ASSIGNMENT:
In the records that follow, locate every line with "databases" and extract it.

Plain-text document sources

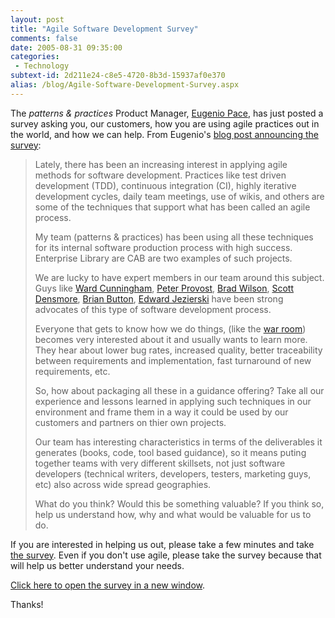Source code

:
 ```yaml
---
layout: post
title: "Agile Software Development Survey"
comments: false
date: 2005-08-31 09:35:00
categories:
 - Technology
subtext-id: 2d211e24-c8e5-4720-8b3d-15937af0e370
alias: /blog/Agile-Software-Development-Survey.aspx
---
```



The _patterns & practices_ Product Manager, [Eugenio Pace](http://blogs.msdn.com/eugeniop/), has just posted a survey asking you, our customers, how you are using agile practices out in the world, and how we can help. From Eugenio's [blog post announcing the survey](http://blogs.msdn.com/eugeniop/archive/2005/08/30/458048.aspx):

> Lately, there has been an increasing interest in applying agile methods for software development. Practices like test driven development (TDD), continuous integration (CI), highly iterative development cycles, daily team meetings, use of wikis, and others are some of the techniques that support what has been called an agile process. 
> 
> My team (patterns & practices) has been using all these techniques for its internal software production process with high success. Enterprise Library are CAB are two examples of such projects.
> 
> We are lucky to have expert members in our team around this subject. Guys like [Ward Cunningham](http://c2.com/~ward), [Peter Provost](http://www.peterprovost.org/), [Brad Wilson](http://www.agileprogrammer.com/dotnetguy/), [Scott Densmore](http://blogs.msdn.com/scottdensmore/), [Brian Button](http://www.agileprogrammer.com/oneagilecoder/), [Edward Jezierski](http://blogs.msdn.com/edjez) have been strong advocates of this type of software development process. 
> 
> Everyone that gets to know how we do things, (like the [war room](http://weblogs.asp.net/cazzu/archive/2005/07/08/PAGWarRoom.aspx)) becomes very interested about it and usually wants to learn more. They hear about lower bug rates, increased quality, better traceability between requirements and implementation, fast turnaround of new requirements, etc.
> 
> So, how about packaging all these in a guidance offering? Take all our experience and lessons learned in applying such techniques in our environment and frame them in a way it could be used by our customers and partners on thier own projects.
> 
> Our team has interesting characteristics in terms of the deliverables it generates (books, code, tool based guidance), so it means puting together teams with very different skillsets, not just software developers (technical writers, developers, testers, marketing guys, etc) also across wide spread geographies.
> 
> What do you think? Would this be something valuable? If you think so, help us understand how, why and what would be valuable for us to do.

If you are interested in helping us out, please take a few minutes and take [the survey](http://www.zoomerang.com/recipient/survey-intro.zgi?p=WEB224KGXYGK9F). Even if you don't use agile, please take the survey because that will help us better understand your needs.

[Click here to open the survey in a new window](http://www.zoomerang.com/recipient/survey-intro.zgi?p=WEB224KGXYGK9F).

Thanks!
...
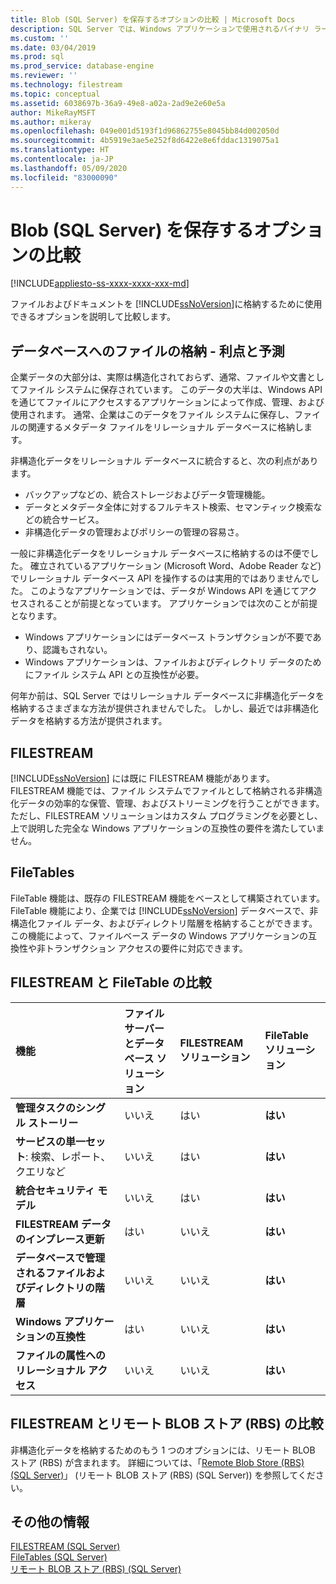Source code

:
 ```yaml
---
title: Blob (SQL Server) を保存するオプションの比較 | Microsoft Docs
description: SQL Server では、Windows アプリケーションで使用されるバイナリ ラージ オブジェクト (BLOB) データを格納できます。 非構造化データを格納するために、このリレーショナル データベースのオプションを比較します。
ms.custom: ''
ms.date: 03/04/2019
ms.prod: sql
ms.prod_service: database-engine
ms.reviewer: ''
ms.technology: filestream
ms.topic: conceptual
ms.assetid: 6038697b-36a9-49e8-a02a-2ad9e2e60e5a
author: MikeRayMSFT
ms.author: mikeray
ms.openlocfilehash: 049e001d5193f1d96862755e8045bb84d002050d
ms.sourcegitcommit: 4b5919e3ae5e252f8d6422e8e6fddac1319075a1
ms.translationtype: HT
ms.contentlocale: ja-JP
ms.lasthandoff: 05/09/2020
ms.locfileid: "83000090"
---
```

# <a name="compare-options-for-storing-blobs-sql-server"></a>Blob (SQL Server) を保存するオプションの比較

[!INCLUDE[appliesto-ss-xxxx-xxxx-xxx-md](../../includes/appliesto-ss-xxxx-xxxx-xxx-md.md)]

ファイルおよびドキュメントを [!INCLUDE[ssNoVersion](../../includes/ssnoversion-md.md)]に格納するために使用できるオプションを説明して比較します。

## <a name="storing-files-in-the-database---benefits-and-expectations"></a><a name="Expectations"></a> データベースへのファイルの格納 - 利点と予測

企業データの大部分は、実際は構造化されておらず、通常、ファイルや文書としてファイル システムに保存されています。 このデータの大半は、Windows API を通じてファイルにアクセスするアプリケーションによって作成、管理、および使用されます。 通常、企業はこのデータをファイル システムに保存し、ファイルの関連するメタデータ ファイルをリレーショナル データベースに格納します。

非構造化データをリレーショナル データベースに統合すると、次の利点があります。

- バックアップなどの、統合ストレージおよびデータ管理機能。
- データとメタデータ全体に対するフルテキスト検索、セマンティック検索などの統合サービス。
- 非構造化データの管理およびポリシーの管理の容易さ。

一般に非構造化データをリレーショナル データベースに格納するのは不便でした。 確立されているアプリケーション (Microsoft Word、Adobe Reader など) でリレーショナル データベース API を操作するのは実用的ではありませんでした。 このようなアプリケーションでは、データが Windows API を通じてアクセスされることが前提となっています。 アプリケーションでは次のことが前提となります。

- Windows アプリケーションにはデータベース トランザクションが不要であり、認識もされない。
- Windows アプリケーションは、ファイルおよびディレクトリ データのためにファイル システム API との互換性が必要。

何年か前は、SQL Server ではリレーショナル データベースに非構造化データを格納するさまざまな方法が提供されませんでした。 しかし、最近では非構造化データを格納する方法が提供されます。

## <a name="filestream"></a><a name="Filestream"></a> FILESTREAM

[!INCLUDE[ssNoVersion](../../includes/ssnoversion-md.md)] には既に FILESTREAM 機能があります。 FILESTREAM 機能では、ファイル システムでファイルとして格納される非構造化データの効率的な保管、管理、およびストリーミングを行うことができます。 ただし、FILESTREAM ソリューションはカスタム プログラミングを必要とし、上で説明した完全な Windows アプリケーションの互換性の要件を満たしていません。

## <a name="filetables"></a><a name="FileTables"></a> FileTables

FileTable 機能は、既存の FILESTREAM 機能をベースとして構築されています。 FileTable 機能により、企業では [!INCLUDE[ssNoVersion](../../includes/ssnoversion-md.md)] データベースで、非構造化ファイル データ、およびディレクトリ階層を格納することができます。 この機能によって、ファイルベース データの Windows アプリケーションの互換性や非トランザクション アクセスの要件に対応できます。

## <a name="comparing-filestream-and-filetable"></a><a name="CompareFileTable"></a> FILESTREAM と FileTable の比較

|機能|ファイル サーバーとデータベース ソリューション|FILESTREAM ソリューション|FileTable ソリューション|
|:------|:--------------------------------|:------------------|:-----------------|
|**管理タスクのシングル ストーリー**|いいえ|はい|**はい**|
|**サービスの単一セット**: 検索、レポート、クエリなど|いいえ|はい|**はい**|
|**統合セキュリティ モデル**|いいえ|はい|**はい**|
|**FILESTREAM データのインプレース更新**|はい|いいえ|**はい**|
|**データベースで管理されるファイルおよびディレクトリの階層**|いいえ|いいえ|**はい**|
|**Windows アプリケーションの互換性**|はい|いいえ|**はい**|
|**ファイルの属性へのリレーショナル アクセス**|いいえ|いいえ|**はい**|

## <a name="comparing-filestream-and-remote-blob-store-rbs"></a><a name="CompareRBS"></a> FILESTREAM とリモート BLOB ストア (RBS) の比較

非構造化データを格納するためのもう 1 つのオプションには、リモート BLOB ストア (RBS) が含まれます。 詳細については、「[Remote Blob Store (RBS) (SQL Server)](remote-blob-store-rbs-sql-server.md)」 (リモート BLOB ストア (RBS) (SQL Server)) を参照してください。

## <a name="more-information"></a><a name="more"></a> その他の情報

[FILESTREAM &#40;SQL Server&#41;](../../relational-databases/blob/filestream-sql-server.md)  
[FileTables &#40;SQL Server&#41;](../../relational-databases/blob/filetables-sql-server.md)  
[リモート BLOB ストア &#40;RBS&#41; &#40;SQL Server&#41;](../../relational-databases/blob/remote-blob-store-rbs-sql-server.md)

TASK RESULT:
[FILESTREAM &#40;SQL Server&#41;](../../relational-databases/blob/filestream-sql-server.md)  
[FileTables &#40;SQL Server&#41;](../../relational-databases/blob/filetables-sql-server.md)  
[リモート BLOB ストア &#40;RBS&#41; &#40;SQL Server&#41;](../../relational-databases/blob/remote-blob-store-rbs-sql-server.md)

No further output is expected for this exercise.